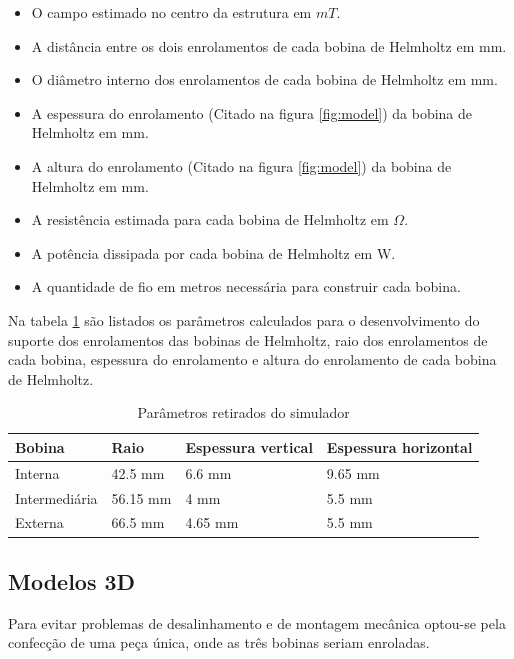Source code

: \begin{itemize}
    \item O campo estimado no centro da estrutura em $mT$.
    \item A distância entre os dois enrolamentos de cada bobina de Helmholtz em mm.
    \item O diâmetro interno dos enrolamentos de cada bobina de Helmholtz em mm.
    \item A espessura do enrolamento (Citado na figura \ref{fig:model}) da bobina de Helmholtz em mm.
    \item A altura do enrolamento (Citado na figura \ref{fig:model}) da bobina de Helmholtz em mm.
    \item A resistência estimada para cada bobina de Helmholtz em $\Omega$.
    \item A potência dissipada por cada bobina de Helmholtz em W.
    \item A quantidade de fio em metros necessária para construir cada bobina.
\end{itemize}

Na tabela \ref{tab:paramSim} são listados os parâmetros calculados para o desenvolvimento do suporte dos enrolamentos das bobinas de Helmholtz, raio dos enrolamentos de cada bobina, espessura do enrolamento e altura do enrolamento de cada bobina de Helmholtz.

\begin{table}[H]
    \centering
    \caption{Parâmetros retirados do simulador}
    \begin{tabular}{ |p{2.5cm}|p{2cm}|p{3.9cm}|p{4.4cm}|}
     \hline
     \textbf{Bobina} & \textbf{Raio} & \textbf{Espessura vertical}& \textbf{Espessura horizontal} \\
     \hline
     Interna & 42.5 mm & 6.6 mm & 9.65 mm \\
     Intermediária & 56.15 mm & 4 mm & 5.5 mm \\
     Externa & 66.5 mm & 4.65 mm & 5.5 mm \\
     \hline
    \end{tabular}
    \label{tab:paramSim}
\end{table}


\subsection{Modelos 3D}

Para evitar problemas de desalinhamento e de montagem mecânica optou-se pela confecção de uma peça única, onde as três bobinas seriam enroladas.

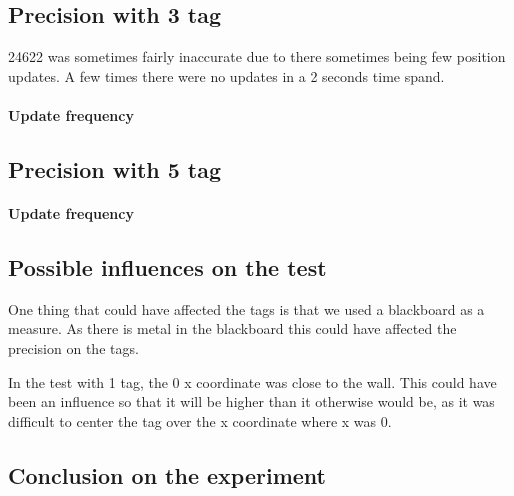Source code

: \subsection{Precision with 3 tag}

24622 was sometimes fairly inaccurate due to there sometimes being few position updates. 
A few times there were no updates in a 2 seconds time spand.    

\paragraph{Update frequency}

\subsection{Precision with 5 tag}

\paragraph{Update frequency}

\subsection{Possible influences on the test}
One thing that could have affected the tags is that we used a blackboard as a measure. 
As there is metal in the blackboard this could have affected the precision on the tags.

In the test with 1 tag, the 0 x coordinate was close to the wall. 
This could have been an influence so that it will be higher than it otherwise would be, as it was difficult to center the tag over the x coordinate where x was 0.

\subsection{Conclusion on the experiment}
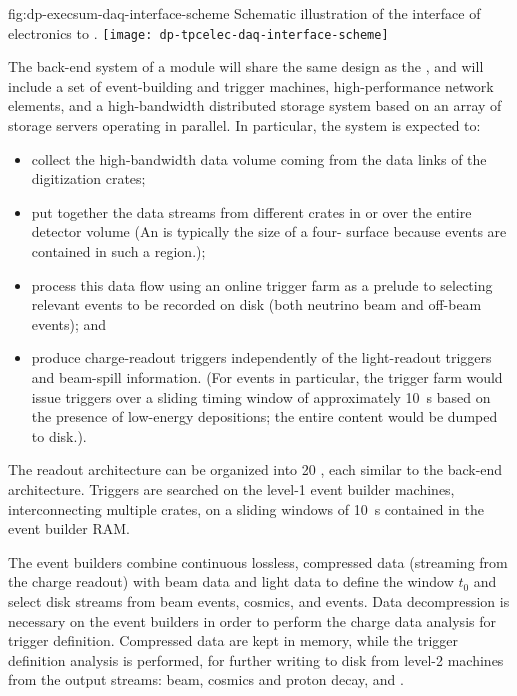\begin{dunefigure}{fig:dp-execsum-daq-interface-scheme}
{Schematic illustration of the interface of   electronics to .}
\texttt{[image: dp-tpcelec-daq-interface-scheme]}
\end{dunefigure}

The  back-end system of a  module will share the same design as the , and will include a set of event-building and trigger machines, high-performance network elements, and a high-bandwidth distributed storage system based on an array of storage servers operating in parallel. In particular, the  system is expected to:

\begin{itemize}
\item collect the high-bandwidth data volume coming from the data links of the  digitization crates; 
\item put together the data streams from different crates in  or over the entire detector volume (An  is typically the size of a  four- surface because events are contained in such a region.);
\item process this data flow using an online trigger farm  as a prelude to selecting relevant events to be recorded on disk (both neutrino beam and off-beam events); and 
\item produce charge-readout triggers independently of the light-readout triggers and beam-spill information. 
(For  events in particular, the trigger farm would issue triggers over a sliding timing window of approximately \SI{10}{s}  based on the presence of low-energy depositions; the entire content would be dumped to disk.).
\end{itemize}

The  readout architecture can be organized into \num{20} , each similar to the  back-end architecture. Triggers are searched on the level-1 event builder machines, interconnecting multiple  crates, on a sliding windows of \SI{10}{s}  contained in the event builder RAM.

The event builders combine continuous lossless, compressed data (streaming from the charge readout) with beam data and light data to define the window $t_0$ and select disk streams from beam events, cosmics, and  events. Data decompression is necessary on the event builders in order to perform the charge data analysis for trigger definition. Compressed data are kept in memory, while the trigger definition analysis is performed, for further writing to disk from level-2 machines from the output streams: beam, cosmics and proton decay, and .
=======
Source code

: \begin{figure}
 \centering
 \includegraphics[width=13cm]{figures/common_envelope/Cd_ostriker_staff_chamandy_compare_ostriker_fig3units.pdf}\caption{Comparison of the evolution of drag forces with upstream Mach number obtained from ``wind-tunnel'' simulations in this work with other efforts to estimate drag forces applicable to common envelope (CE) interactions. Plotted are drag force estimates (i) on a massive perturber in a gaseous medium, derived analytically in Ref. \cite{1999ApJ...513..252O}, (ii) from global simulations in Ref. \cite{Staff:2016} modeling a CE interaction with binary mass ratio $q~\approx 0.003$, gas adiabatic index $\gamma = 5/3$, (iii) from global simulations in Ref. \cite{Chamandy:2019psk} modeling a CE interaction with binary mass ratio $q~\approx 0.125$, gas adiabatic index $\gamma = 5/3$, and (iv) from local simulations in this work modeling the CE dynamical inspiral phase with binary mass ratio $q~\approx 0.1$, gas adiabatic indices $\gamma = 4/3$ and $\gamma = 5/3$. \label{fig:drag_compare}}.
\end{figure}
=======
#### Goal of the exercise:
When a line contains the string "would", copy it from the records.

#### Solved exercise:
This could have been an influence so that it will be higher than it otherwise would be, as it was difficult to center the tag over the x coordinate where x was 0.
(For  events in particular, the trigger farm would issue triggers over a sliding timing window of approximately \SI{10}{s}  based on the presence of low-energy depositions; the entire content would be dumped to disk.).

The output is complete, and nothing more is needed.